O'Hara siblings awarded Seneca nation scholarships

Tue, Apr 26th 2016 09:00 am
Justin and Summer Hemphill, students at Cardinal O'Hara High School, have received a scholarship as members of the Hawk Clan of the Seneca Nation of Indians. (Courtesy of Cardinal O'Hara High School)
Justin and Summer Hemphill, students at Cardinal O'Hara High School, have received a scholarship as members of the Hawk Clan of the Seneca Nation of Indians. (Courtesy of Cardinal O'Hara High School)

Checking one's heritage is a popular pastime, which takes time and patience.

In the case of Summer and Justin Hemphill, however, exploring their heritage is as easy as asking their mother and grandmother.

Summer, a senior at Cardinal O'Hara High School in Tonawanda and her brother, Justin, a freshman, belong to the Hawk Clan of the Seneca Nation of Indians tribe on the Allegany Territory.

The siblings said they often visit their grandmother and cousins on the reservation.

"Justin and I were born in Buffalo," Summer said. "We don't know much of our language. It comes from the elders, many have died and the young people are not interested."

Each of the siblings has been awarded a $5,000 scholarship, presented to an enrolled Seneca child whose mother is a Seneca. A child of a Seneca man who marries a non-Seneca woman cannot be an enrolled member of the Seneca Nation. This is the case because the Seneca Nation adheres to a traditional matrilineal heritage system of enrollment for its members.

To be eligible for a scholarship, among other requirements, a student must be an enrolled member of the Seneca Nation of Indians, maintain good grades and send copies of his or her grades to the Seneca Nation Education Department.

Summer and Justin agreed that when they first entered O'Hara, they were nervous as they are not Catholic and in fact, practice no formal religion.

"We are brought up with standards of living and I do what I know is right," Summer said.

"But," she added smiling, "I soon became accustomed to morning prayer and school Masses. It's so welcoming here."

Justin echoed his sister's thoughts.

"It's nice to be here and if you need help, teachers are always available after school."

Justin, who is quiet by nature according to his sister, talked about the community center on the reservation.

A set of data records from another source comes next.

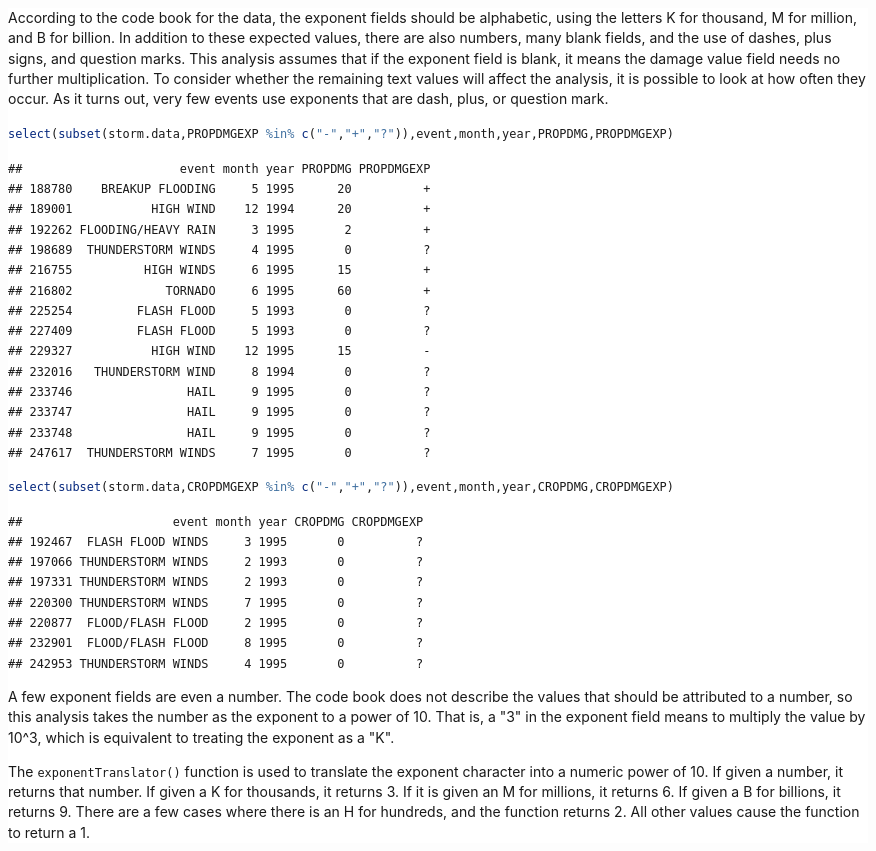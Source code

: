 According to the code book for the data, the exponent fields should be
alphabetic, using the letters K for thousand, M for million, and B for
billion.  In addition to these expected values, there are also
numbers, many blank fields, and the use of dashes, plus signs, and
question marks.  This analysis assumes that if the exponent field is
blank, it means the damage value field needs no further
multiplication.  To consider whether the remaining text values will
affect the analysis, it is possible to look at how often they occur.
As it turns out, very few events use exponents that are dash, plus, or
question mark.


```r
select(subset(storm.data,PROPDMGEXP %in% c("-","+","?")),event,month,year,PROPDMG,PROPDMGEXP)
```

```
##                      event month year PROPDMG PROPDMGEXP
## 188780    BREAKUP FLOODING     5 1995      20          +
## 189001           HIGH WIND    12 1994      20          +
## 192262 FLOODING/HEAVY RAIN     3 1995       2          +
## 198689  THUNDERSTORM WINDS     4 1995       0          ?
## 216755          HIGH WINDS     6 1995      15          +
## 216802             TORNADO     6 1995      60          +
## 225254         FLASH FLOOD     5 1993       0          ?
## 227409         FLASH FLOOD     5 1993       0          ?
## 229327           HIGH WIND    12 1995      15          -
## 232016   THUNDERSTORM WIND     8 1994       0          ?
## 233746                HAIL     9 1995       0          ?
## 233747                HAIL     9 1995       0          ?
## 233748                HAIL     9 1995       0          ?
## 247617  THUNDERSTORM WINDS     7 1995       0          ?
```

```r
select(subset(storm.data,CROPDMGEXP %in% c("-","+","?")),event,month,year,CROPDMG,CROPDMGEXP)
```

```
##                     event month year CROPDMG CROPDMGEXP
## 192467  FLASH FLOOD WINDS     3 1995       0          ?
## 197066 THUNDERSTORM WINDS     2 1993       0          ?
## 197331 THUNDERSTORM WINDS     2 1993       0          ?
## 220300 THUNDERSTORM WINDS     7 1995       0          ?
## 220877  FLOOD/FLASH FLOOD     2 1995       0          ?
## 232901  FLOOD/FLASH FLOOD     8 1995       0          ?
## 242953 THUNDERSTORM WINDS     4 1995       0          ?
```

A few exponent fields are even a number.  The code book does not
describe the values that should be attributed to a number, so this
analysis takes the number as the exponent to a power of 10.  That is,
a "3" in the exponent field means to multiply the value by 10^3, which
is equivalent to treating the exponent as a "K".

The `exponentTranslator()` function is used to translate the exponent
character into a numeric power of 10.  If given a number, it returns
that number.  If given a K for thousands, it returns 3.  If it is
given an M for millions, it returns 6.  If given a B for billions, it
returns 9.  There are a few cases where there is an H for hundreds,
and the function returns 2.  All other values cause the function to
return a 1.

"I swim there in a beautiful pool and use the gym," he said.

And it's at the gym at O'Hara where the two excel. Summer is a star on the girls varsity basketball team, often written up for her prowess on the court in local papers. The team is ranked No. 1 in large schools and hopes to win another state championship.

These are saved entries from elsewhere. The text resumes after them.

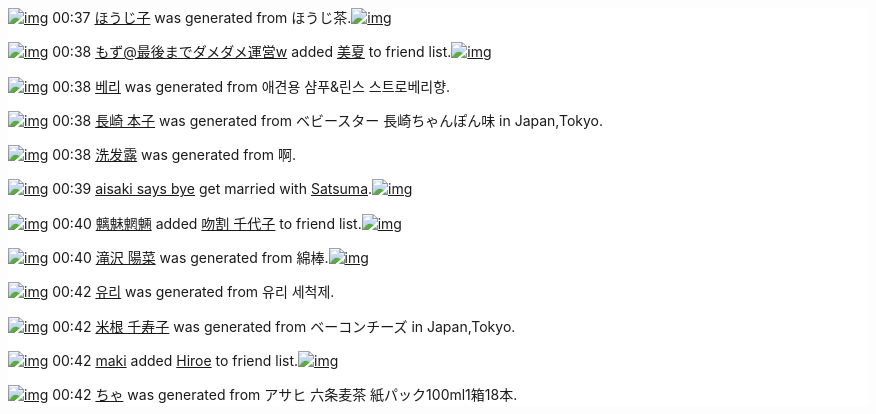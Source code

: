 [![img](http://www.deviantsart.com/3gi841u.png)](http://www.barcodekanojo.com/kanojo/3189075/%E3%81%BB%E3%81%86%E3%81%98%E5%AD%90) 00:37 [ほうじ子](http://www.barcodekanojo.com/kanojo/3189075/%E3%81%BB%E3%81%86%E3%81%98%E5%AD%90) was generated from ほうじ茶.[![img](http://www.deviantsart.com/ccu9jc.jpeg)](http://www.barcodekanojo.com/product_images/barcode/6007623/1417361817/%E3%81%BB%E3%81%86%E3%81%98%E8%8C%B6.jpg) 

[![img](http://www.deviantsart.com/13979j1.jpeg)](http://www.barcodekanojo.com/user/326007/%E3%82%82%E3%81%9A%40%E6%9C%80%E5%BE%8C%E3%81%BE%E3%81%A7%E3%83%80%E3%83%A1%E3%83%80%E3%83%A1%E9%81%8B%E5%96%B6w) 00:38 [もず@最後までダメダメ運営w](http://www.barcodekanojo.com/user/326007/%E3%82%82%E3%81%9A%40%E6%9C%80%E5%BE%8C%E3%81%BE%E3%81%A7%E3%83%80%E3%83%A1%E3%83%80%E3%83%A1%E9%81%8B%E5%96%B6w) added [美夏](http://www.barcodekanojo.com/kanojo/2932097/%E7%BE%8E%E5%A4%8F) to friend list.[![img](http://www.deviantsart.com/3fgsq9f.png)](http://www.barcodekanojo.com/kanojo/2932097/%E7%BE%8E%E5%A4%8F) 

[![img](http://www.deviantsart.com/3oibhmn.png)](http://www.barcodekanojo.com/kanojo/3189076/%EB%B2%A0%EB%A6%AC) 00:38 [베리](http://www.barcodekanojo.com/kanojo/3189076/%EB%B2%A0%EB%A6%AC) was generated from 애견용 샴푸&amp;린스 스트로베리향.

[![img](http://www.deviantsart.com/2d2el46.png)](http://www.barcodekanojo.com/kanojo/3189077/%E9%95%B7%E5%B4%8E%20%E6%9C%AC%E5%AD%90) 00:38 [長崎 本子](http://www.barcodekanojo.com/kanojo/3189077/%E9%95%B7%E5%B4%8E%20%E6%9C%AC%E5%AD%90) was generated from ベビースター 長崎ちゃんぽん味 in Japan,Tokyo.

[![img](http://www.deviantsart.com/1077uit.png)](http://www.barcodekanojo.com/kanojo/3189078/%E6%B4%97%E5%8F%91%E9%9C%B2) 00:38 [洗发露](http://www.barcodekanojo.com/kanojo/3189078/%E6%B4%97%E5%8F%91%E9%9C%B2) was generated from 啊.

[![img](http://www.deviantsart.com/1k3c6f6.jpeg)](http://www.barcodekanojo.com/user/400641/aisaki%20says%20bye) 00:39 [aisaki says bye](http://www.barcodekanojo.com/user/400641/aisaki%20says%20bye) get married with [Satsuma](http://www.barcodekanojo.com/kanojo/1720517/Satsuma).[![img](http://www.deviantsart.com/2qfbm3h.png)](http://www.barcodekanojo.com/kanojo/1720517/Satsuma) 

[![img](http://www.deviantsart.com/2k83qmu.jpeg)](http://www.barcodekanojo.com/user/7437/%E9%AD%91%E9%AD%85%E9%AD%8D%E9%AD%8E) 00:40 [魑魅魍魎](http://www.barcodekanojo.com/user/7437/%E9%AD%91%E9%AD%85%E9%AD%8D%E9%AD%8E) added [吻割 千代子](http://www.barcodekanojo.com/kanojo/3169337/%E5%90%BB%E5%89%B2%20%E5%8D%83%E4%BB%A3%E5%AD%90) to friend list.[![img](http://www.deviantsart.com/1mq9emf.png)](http://www.barcodekanojo.com/kanojo/3169337/%E5%90%BB%E5%89%B2%20%E5%8D%83%E4%BB%A3%E5%AD%90) 

[![img](http://www.deviantsart.com/ct6ce7.png)](http://www.barcodekanojo.com/kanojo/3189079/%E6%BB%9D%E6%B2%A2%20%E9%99%BD%E8%8F%9C) 00:40 [滝沢 陽菜](http://www.barcodekanojo.com/kanojo/3189079/%E6%BB%9D%E6%B2%A2%20%E9%99%BD%E8%8F%9C) was generated from 綿棒.[![img](http://www.deviantsart.com/3npci3f.jpeg)](http://www.barcodekanojo.com/product_images/barcode/6007629/1417361985/50x50x,PE7,PB6,PBF,PE6,PA3,P92.jpg,qw=88,ah=88.pagespeed.ic.zXCN9ljork.jpg) 

[![img](http://www.deviantsart.com/20a3dcu.png)](http://www.barcodekanojo.com/kanojo/3189080/%EC%9C%A0%EB%A6%AC) 00:42 [유리](http://www.barcodekanojo.com/kanojo/3189080/%EC%9C%A0%EB%A6%AC) was generated from 유리 세척제.

[![img](http://www.deviantsart.com/17hfugp.png)](http://www.barcodekanojo.com/kanojo/3189081/%E7%B1%B3%E6%A0%B9%20%E5%8D%83%E5%AF%BF%E5%AD%90) 00:42 [米根 千寿子](http://www.barcodekanojo.com/kanojo/3189081/%E7%B1%B3%E6%A0%B9%20%E5%8D%83%E5%AF%BF%E5%AD%90) was generated from ベーコンチーズ in Japan,Tokyo.

[![img](http://www.deviantsart.com/38fe12h.jpeg)](http://www.barcodekanojo.com/user/405064/maki) 00:42 [maki](http://www.barcodekanojo.com/user/405064/maki) added [Hiroe](http://www.barcodekanojo.com/kanojo/3118211/Hiroe) to friend list.[![img](http://www.deviantsart.com/2c1l70l.png)](http://www.barcodekanojo.com/kanojo/3118211/Hiroe) 

[![img](http://www.deviantsart.com/jbedai.png)](http://www.barcodekanojo.com/kanojo/3189082/%E3%81%A1%E3%82%83) 00:42 [ちゃ](http://www.barcodekanojo.com/kanojo/3189082/%E3%81%A1%E3%82%83) was generated from アサヒ 六条麦茶 紙パック100ml1箱18本.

Summer also runs track and field and was a state qualifier in the long and triple jumps, setting a new school record in long jump last spring.

Summer has already been offered a full scholarship for basketball at the University at Buffalo where she would study criminal justice.
Although only a freshman, Justin is making a name for himself on the varsity basketball and football teams.

"I have to do as well as Summer," he said "and I want to play in the NBA."

"These two have shown a lot of growth since coming to O'Hara," said Doug Buczak, admission director. "The are more confident, mature and do well academically."

Aside from school, sports and activities, the siblings said that at home corn soup and ghost bread are their very favorite foods, which are among the most popular, traditional, Native American foods.

"We celebrate everything, have socials with traditional music and food and enjoy our heritage," Summer said.